══ Data supplied

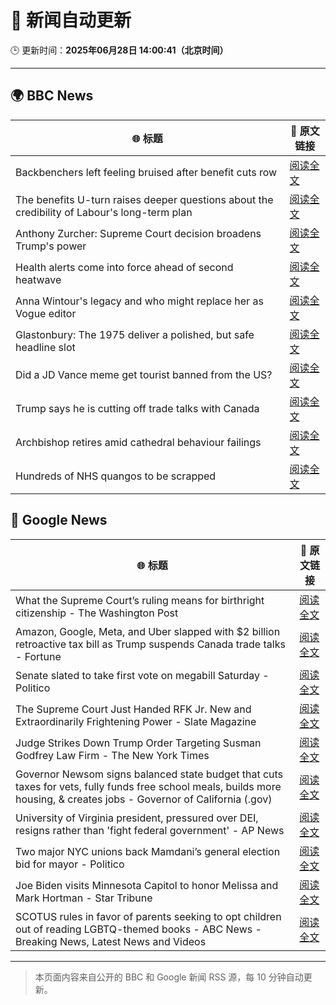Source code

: # 🧠 新闻自动更新

🕒 更新时间：**2025年06月28日 14:00:41（北京时间）**

---

## 🌍 BBC News

| 🌐 标题 | 🔗 原文链接 |
|--------|-------------|
| Backbenchers left feeling bruised after benefit cuts row | [阅读全文](https://www.bbc.com/news/articles/cd78vz9q3g5o) |
| The benefits U-turn raises deeper questions about the credibility of Labour's long-term plan | [阅读全文](https://www.bbc.com/news/articles/c0m8w7y10ggo) |
| Anthony Zurcher: Supreme Court decision broadens Trump's power | [阅读全文](https://www.bbc.com/news/articles/cj9velv7z4no) |
| Health alerts come into force ahead of second heatwave | [阅读全文](https://www.bbc.com/news/articles/cy4y8exrw0zo) |
| Anna Wintour's legacy and who might replace her as Vogue editor | [阅读全文](https://www.bbc.com/news/articles/c3envvyvqydo) |
| Glastonbury: The 1975 deliver a polished, but safe headline slot | [阅读全文](https://www.bbc.com/news/articles/cz6gdnz041do) |
| Did a JD Vance meme get tourist banned from the US? | [阅读全文](https://www.bbc.com/news/videos/c5y2l9nn7y1o) |
| Trump says he is cutting off trade talks with Canada | [阅读全文](https://www.bbc.com/news/articles/ckg629n7wzvo) |
| Archbishop retires amid cathedral behaviour failings | [阅读全文](https://www.bbc.com/news/articles/cvg4nw7xvyvo) |
| Hundreds of NHS quangos to be scrapped | [阅读全文](https://www.bbc.com/news/articles/c3w4xl8gyyqo) |

## 📰 Google News

| 🌐 标题 | 🔗 原文链接 |
|--------|-------------|
| What the Supreme Court’s ruling means for birthright citizenship - The Washington Post | [阅读全文](https://news.google.com/rss/articles/CBMiswFBVV95cUxQSW1fZU03bWlRM0RpU2kwR3V6b3JBNmNvSFJ5YTM1ZWUxLW1VTTc3U25pSkFRV0REV0FKLXlyWnVxdUtjUWhaQ2VwVGNYSTM3Mk0wYXpHUU82eTIwMDhoanIxbk4xWHNjUWpPRE94ZHFtMkpSY3RPR0xDMDZPLVl4a0lvS19FVHRObVg4QlNQX256SHYyTll3OGtDNzNIQk1ibVEwb1RoakhPSVpYTEswdW1sNA?oc=5) |
| Amazon, Google, Meta, and Uber slapped with $2 billion retroactive tax bill as Trump suspends Canada trade talks - Fortune | [阅读全文](https://news.google.com/rss/articles/CBMikAFBVV95cUxNU0dDQWUyTTB5Y196QVdlNlJWVjMtY1Zxc0xmdlB6dEozVl9lTTlTVEd6eHVkT3lucFZ6dm10ZWZNT1VIaHhDSUEzd0ZabkYzNTI1VDA5R1RVV293UWx2cklLM09GemdhZXdCWnlGT2Q5c1BYbXN6NHNkZk9DbWwzUU9oUXFhYlhiNWVuM1Y1ZUI?oc=5) |
| Senate slated to take first vote on megabill Saturday - Politico | [阅读全文](https://news.google.com/rss/articles/CBMivAFBVV95cUxQdnJQcE1HTWxNVDJTZmpXS052eURXR3dLTW9PYl82T1dfMHJQcldCT2dGUXZ3U3oydlVOMFlvSE0xdm1sR1gxS3hRZTRpLVk1eERfTnFEaVZDZEJKR3FxNXlOMXVHOU1iMmx5aTJLTHg5dmtzSGN6TDlqdUx4VGEzazRaSEVTWml6ZE1pNDVlUkl4bmV3dk1LcklhTWVmYU12MkEya3V1X1o3U1Z0R1kxdDVYNUdpbmJrTndwLQ?oc=5) |
| The Supreme Court Just Handed RFK Jr. New and Extraordinarily Frightening Power - Slate Magazine | [阅读全文](https://news.google.com/rss/articles/CBMihwFBVV95cUxPMExYWm9MTEhjVnNFZ1pBMlR6S3EwSUFwVFcxd0ZNVm55czRFQzNYcHFQdXY2ZVg4UmdFS3UtZ0ctemgtV1dEZWhtSjZWVFJvd0xPOG9RRm1iYm13Ti0waEt3LU13OGZLXzdLMjkzNmlNajlTa0pCR0pFNk5waVNIX041TTJBa0U?oc=5) |
| Judge Strikes Down Trump Order Targeting Susman Godfrey Law Firm - The New York Times | [阅读全文](https://news.google.com/rss/articles/CBMijwFBVV95cUxPX3VYdXQ4aWVUQUdZelZfbmlKYzA1cDlyWHdyQlV3elphbEh4Rzc5QlJWRVhzT1VhMU9wOGE5Um9xcllLTjQwUXlGbWVobHE4VkxTZ0ZNMUZfLUw3UjhPN2JjMkJxVS1jbGNmREFQYmVWQ1RRWG91TW9JS3NnNzBRcFpWMkFoU2R2LVJzMHI4QQ?oc=5) |
| Governor Newsom signs balanced state budget that cuts taxes for vets, fully funds free school meals, builds more housing, & creates jobs - Governor of California (.gov) | [阅读全文](https://news.google.com/rss/articles/CBMiU0FVX3lxTFBJZmV4bzNwOWdBMjhZcEhkTS1VVHZiTERQOVRvdE5RaWJOemxSYXhLbXJ5dkYzcUd4dk5JM3lISGFJOThhVjhwakFBWFpiaVZFbk9J?oc=5) |
| University of Virginia president, pressured over DEI, resigns rather than 'fight federal government' - AP News | [阅读全文](https://news.google.com/rss/articles/CBMingFBVV95cUxQLUdnYkJHUUpkVXljQTJLSW5IVnlsVGZrVFA0ZWFQdm5CRmpTdzl5em1KVk4wQkZIOXh3TjZrUjFQOWdEUm1kUWRpazgxbi1GZE13WVAxTV9yM2pyTzVjcTI2Z3U4MFRmUzc5YWFKOUVjRFJPZXROQ3ZMNHZOSkhHM3BwcWo2VWdXd1N3VFE5bW5RWnNjS3pGS2Q5VUpKZw?oc=5) |
| Two major NYC unions back Mamdani’s general election bid for mayor - Politico | [阅读全文](https://news.google.com/rss/articles/CBMitgFBVV95cUxQRFRwbWpLUWNRRDV0eXRhTTAyOXk0dFF5LVRfTWhxSHhJbFJJVExGQjM0TExCTkl6V3FNTTIyUFZhUk9RSWJSX2VhRC1UQk9vTHRqUmVtV2hDelFnS0ZfMGwtVHlvUDN3VXFKUHRER25oRUdGZDZlOHVYWVppUy1OVko1NGs2b2pnVVRDcEUwRHRueFg3d1J3VkhaQk05TDBLMmZWOHc4TXVILW1LYUFycTFzcTZUZw?oc=5) |
| Joe Biden visits Minnesota Capitol to honor Melissa and Mark Hortman - Star Tribune | [阅读全文](https://news.google.com/rss/articles/CBMiqgFBVV95cUxPUnNSamhaelJQSHkya2Q3aVhTVnpRWDlmQWUwNVBNcy1NVEtsVUJLZlpzaFFtcWxLUl9aY2ZXWmY2X001UV96WTBpN3lmMG15QVRZNllIaHNhb19tQlJsVDFkWndqbllYUkJyS0szWnlZZ3g4VVE3dVV4UXBKZVFubWxDd2ItU3duMWNQV0p5OS1yeC1IWHU3ekdLdjZ1UHpoZy1wWl9ScG9qQQ?oc=5) |
| SCOTUS rules in favor of parents seeking to opt children out of reading LGBTQ-themed books - ABC News - Breaking News, Latest News and Videos | [阅读全文](https://news.google.com/rss/articles/CBMiqgFBVV95cUxQUDZfRnQwTzkwYmZwQ1ZVZkZVak1uWmJkdWhUZTNyREdQNDRLR01OYldLMThIWlJIemxjX09UWjBkcnVzNzV4RTdWMlVfMWlFeG9SaXF2WnBnTXFtS3BlNVNMX2RIekpWTXRjNlRaZmV3OEdEN3Z2ZzZUYmFMXzlZSjlyblVMOXhaZEpzeWR0OXk5ZDRVMXlaeF9rQnI0NThyRDMwbjNqVWE5Z9IBrwFBVV95cUxNbXItV0VWUmdBeHJhOVBaaFl4RjJ5ZWlRVmFhSS1ITVVYTFpic05vM1hvd1JDT1luTW9Fd2hqZUxkaWpaUU1xZnRlTldWSldUb2hQR2NocFhxMjJaWE44TGZXNzJmSDF3N05BTzhHWWh3RXBmVkxIeUtYa01xNFpWTzFZbzlJNkNTeVpuamtWVi1LMlVGeG5TQk9leGk2ZG4wb1BVcnZ2ZGNvdVdqUW1J?oc=5) |

---
> 本页面内容来自公开的 BBC 和 Google 新闻 RSS 源，每 10 分钟自动更新。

════

Work instruction: The expected answer is an exact copy of the lines above, beginning at the line with "Health alerts come" and ending at the line with "Trump says he", with both ends in.

Task answer:
| Health alerts come into force ahead of second heatwave | [阅读全文](https://www.bbc.com/news/articles/cy4y8exrw0zo) |
| Anna Wintour's legacy and who might replace her as Vogue editor | [阅读全文](https://www.bbc.com/news/articles/c3envvyvqydo) |
| Glastonbury: The 1975 deliver a polished, but safe headline slot | [阅读全文](https://www.bbc.com/news/articles/cz6gdnz041do) |
| Did a JD Vance meme get tourist banned from the US? | [阅读全文](https://www.bbc.com/news/videos/c5y2l9nn7y1o) |
| Trump says he is cutting off trade talks with Canada | [阅读全文](https://www.bbc.com/news/articles/ckg629n7wzvo) |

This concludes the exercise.